Husilerin gerçekleştirdiği füze saldırısı, sabah saatlerinde, birçok uluslararası uçağın iniş ve kalkış yaptığı Ben Gurion Havalimanı’nda meydana geldi. Saldırı esnasında, havaalanındaki alarm sistemleri devreye girdi ve yerel güvenlik güçleri hızlı bir şekilde harekete geçti. Ancak, saldırının detayları henüz tam olarak netlik kazanmadı. Eyaletin askeri sözcüleri, saldırının hedefinin havaalanı olduğunu doğrularken, Husilerin resmi yayın organları, saldırının gazete manşetlerinde "işgal altındaki topraklara karşı bir tepki" olarak lanse edildiğini bildirdi.
Olayın ardından İsrail Hava Kuvvetleri, hızlı bir biçimde karşı saldırı için hazırlıklarına başladı. Askeri kaynaklardan elde edilen bilgilere göre, hava savunma sistemleri had safhada alarm durumuna geçti ve hava sahası üzerinde sıkı kontroller uygulanmaya başlandı. Öte yandan, olayın hemen sonrasında, havaalanında meydana gelen bu saldırı, sivil trafiği etkileyerek büyük bir panik yarattı. Seyahat eden yolcular, güvenlik önlemlerinin arttırılması nedeniyle endişeli anlar yaşadı.
Bölgede artan gerginlik, Husilerin bu tür saldırılarla daha da tırmandığı bir dönemde gerçekleşiyor. Husi liderleri, Ben Gurion’a yapılan saldırının, özellikle Sionist işgaline karşı bir direniş göstergesi olduğunu belirtti. Saldırı, Orta Doğu’daki dinamikleri yeniden şekillendirecek bir olay olarak değerlendiriliyor. Uzmanlar, bu tür saldırıların, hem siyasi hem de askeri anlamda önemli sonuçlar doğurabileceğini vurguluyor. Ayrıca, bölgedeki ülkelerin birbiriyle olan ilişkilerini de olumsuz yönde etkileyebileceği konusunda uyarılarda bulunuyorlar.

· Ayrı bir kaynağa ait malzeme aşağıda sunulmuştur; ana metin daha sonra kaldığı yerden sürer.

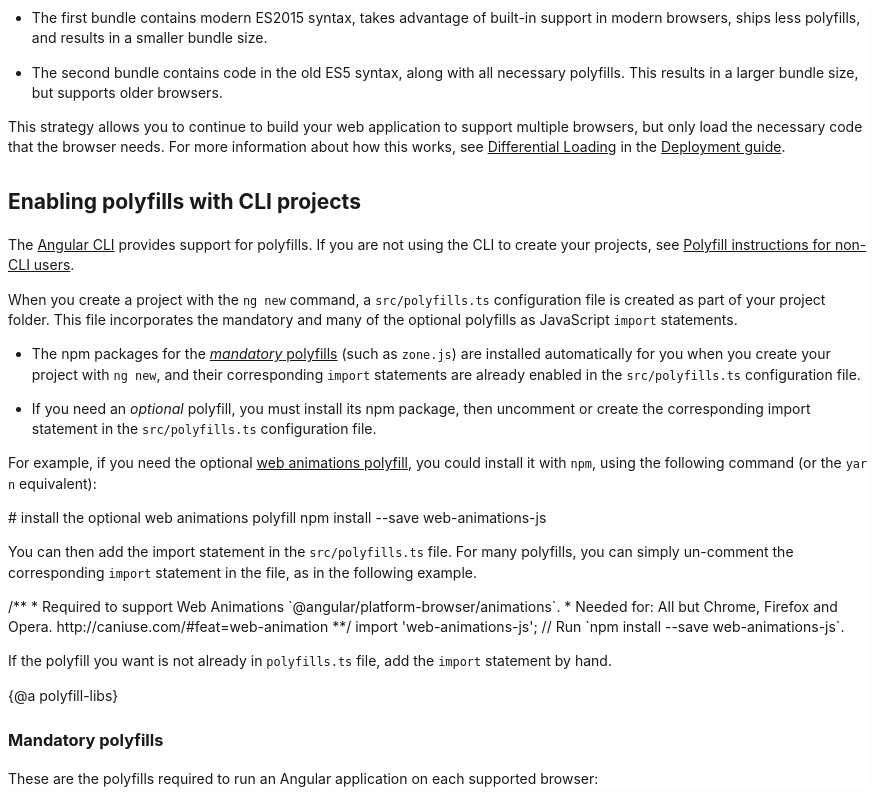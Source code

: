 * The first bundle contains modern ES2015 syntax, takes advantage of built-in support in modern browsers, ships less polyfills, and results in a smaller bundle size.

* The second bundle contains code in the old ES5 syntax, along with all necessary polyfills. This results in a larger bundle size, but supports older browsers.

This strategy allows you to continue to build your web application to support multiple browsers, but only load the necessary code that the browser needs.
For more information about how this works, see [Differential Loading](guide/deployment#differential-loading) in the [Deployment guide](guide/deployment).

## Enabling polyfills with CLI projects

The [Angular CLI](cli) provides support for polyfills.
If you are not using the CLI to create your projects, see [Polyfill instructions for non-CLI users](#non-cli).

When you create a project with the `ng new` command, a `src/polyfills.ts` configuration file is created as part of your project folder.
This file incorporates the mandatory and many of the optional polyfills as JavaScript `import` statements.

* The npm packages for the [_mandatory_ polyfills](#polyfill-libs) (such as `zone.js`) are installed automatically for you when you create your project with `ng new`, and their corresponding `import` statements are already enabled in the `src/polyfills.ts` configuration file.

* If you need an _optional_ polyfill, you must install its npm package, then uncomment or create the corresponding import statement in the `src/polyfills.ts` configuration file.

For example, if you need the optional [web animations polyfill](http://caniuse.com/#feat=web-animation), you could install it with `npm`, using the following command (or the `yarn` equivalent):

<code-example language="sh" class="code-shell">
  # install the optional web animations polyfill
  npm install --save web-animations-js
</code-example>

You can then add the import statement in the `src/polyfills.ts` file.
For many polyfills, you can simply un-comment the corresponding `import` statement in the file, as in the following example.

<code-example header="src/polyfills.ts">
  /**
  * Required to support Web Animations `@angular/platform-browser/animations`.
  * Needed for: All but Chrome, Firefox and Opera. http://caniuse.com/#feat=web-animation
  **/
  import 'web-animations-js';  // Run `npm install --save web-animations-js`.
</code-example>

If the polyfill you want is not already in `polyfills.ts` file, add the `import` statement by hand.


{@a polyfill-libs}

### Mandatory polyfills
These are the polyfills required to run an Angular application on each supported browser:
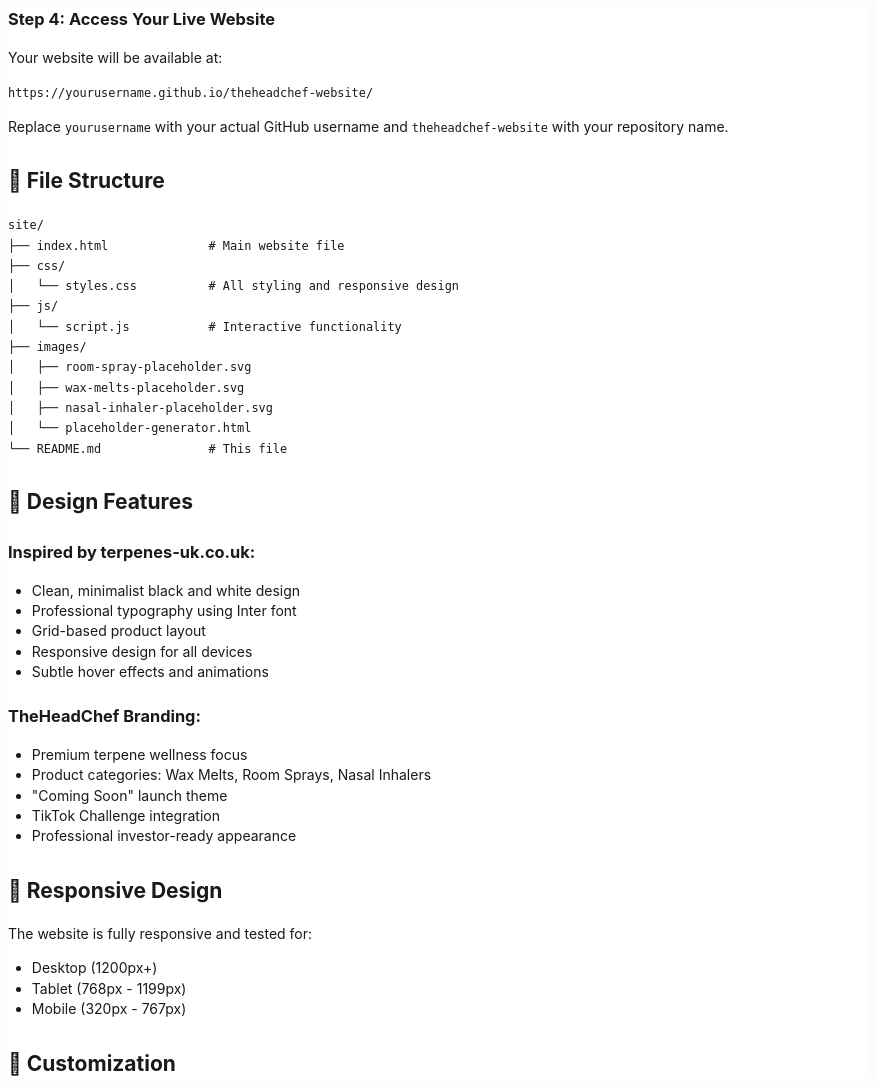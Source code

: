 ### Step 4: Access Your Live Website

Your website will be available at:
```
https://yourusername.github.io/theheadchef-website/
```

Replace `yourusername` with your actual GitHub username and `theheadchef-website` with your repository name.

## 📁 File Structure

```
site/
├── index.html              # Main website file
├── css/
│   └── styles.css          # All styling and responsive design
├── js/
│   └── script.js           # Interactive functionality
├── images/
│   ├── room-spray-placeholder.svg
│   ├── wax-melts-placeholder.svg
│   ├── nasal-inhaler-placeholder.svg
│   └── placeholder-generator.html
└── README.md               # This file
```

## 🎨 Design Features

### Inspired by terpenes-uk.co.uk:
- Clean, minimalist black and white design
- Professional typography using Inter font
- Grid-based product layout
- Responsive design for all devices
- Subtle hover effects and animations

### TheHeadChef Branding:
- Premium terpene wellness focus
- Product categories: Wax Melts, Room Sprays, Nasal Inhalers
- "Coming Soon" launch theme
- TikTok Challenge integration
- Professional investor-ready appearance

## 📱 Responsive Design

The website is fully responsive and tested for:
- Desktop (1200px+)
- Tablet (768px - 1199px)
- Mobile (320px - 767px)

## 🔧 Customization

Buna ek olarak, İsrail’in bu saldırıya nasıl bir yanıt vereceği ve muhtemel karşı saldırıların boyutu, uluslararası kamuoyunun ve bölgedeki diğer devletlerin dikkatle takip edeceği gelişmeler arasında yer alıyor. Saldırının ardından ise, Husi gerillalarının, özellikle İran’ın da desteğiyle bu tür hamlelerini devam ettirebileceği tezi savunuluyor. Uzmanlar, Husilerin yüklü füzeler ve drone teknolojileri ile donatıldığını ve bu tür eylemlerin önümüzdeki dönemde daha sık gün yüzüne çıkabileceğini belirtiyor.
İsrail hükümeti, bu tür saldırıların önüne geçmek amacıyla askeri ve diplomatik yolları zorlayacaklarını açıkladı. Saldırıların yanı sıra, bölgedeki güvenlik önlemlerinin artırılması ve diplomasi kapılarını aralayacak adımların atılması gerektiği vurgulandı. Ayrıca, dünya genelindeki ülkelerin duruma duyduğu endişe ve tepkiler, bölgedeki barış süreci için ne derece önemli olduğu bir kez daha ön plana çıkıyor.
Sonuç olarak, Husilerin Ben Gurion Havalimanı’na düzenlediği füze saldırısı, sadece bir askeri eylem olmanın ötesine geçiyor ve bütün Orta Doğu’daki dengeleri sarsma potansiyeline sahip bir gelişme olarak karşımızda duruyor. Önümüzdeki günlerde bu durumun nasıl evrileceği, dünya genelindeki siyasetin ve güvenlik stratejilerinin yeniden gözden geçirilmesine yol açabilir.